Estas medidas buscan cortar los flujos económicos y logísticos que sostienen a las organizaciones criminales, debilitando su capacidad de operar en Honduras y Centroamérica.

La embajada destacó que las designaciones recientes refuerzan el trabajo conjunto entre Estados Unidos y Honduras en la lucha contra el crimen transnacional. “Estas acciones fortalecen las relaciones bilaterales y ayudan a frenar la violencia que afecta a nuestras comunidades”, señaló el comunicado.
La MS-13 y el Barrio 18 han sido responsables de altos índices de homicidios, extorsiones y desplazamientos forzados en Honduras, El Salvador y Guatemala. Estados Unidos ya había designado a estas pandillas como amenazas de seguridad nacional, pero la nueva clasificación como organizaciones terroristas endurece el cerco legal y financiero contra ellas.

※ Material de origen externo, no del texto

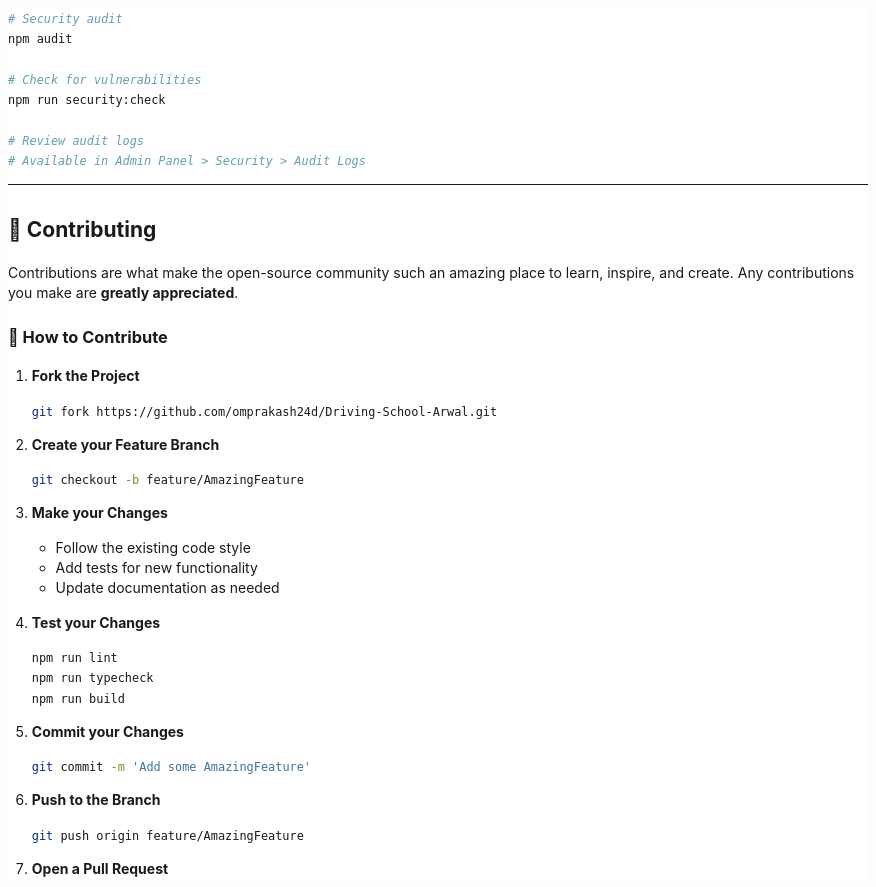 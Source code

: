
 ```bash
# Security audit
npm audit

# Check for vulnerabilities
npm run security:check

# Review audit logs
# Available in Admin Panel > Security > Audit Logs
```

---

## 🤝 Contributing

Contributions are what make the open-source community such an amazing place to learn, inspire, and create. Any contributions you make are **greatly appreciated**.

### 🌟 How to Contribute

1. **Fork the Project**

   ```bash
   git fork https://github.com/omprakash24d/Driving-School-Arwal.git
   ```

2. **Create your Feature Branch**

   ```bash
   git checkout -b feature/AmazingFeature
   ```

3. **Make your Changes**

   - Follow the existing code style
   - Add tests for new functionality
   - Update documentation as needed

4. **Test your Changes**

   ```bash
   npm run lint
   npm run typecheck
   npm run build
   ```

5. **Commit your Changes**

   ```bash
   git commit -m 'Add some AmazingFeature'
   ```

6. **Push to the Branch**

   ```bash
   git push origin feature/AmazingFeature
   ```

7. **Open a Pull Request**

Autoridades hondureñas y organizaciones civiles han respaldado la medida, señalando que permitirá mayor cooperación en inteligencia y operaciones conjuntas. Sin embargo, expertos advierten que el reto será garantizar que las acciones legales se traduzcan en protección efectiva para las comunidades más afectadas por la violencia pandillera.
Con estas designaciones, Washington busca enviar un mensaje claro: la lucha contra las maras es una prioridad hemisférica, y Honduras se mantiene como socio estratégico en el combate al crimen organizado.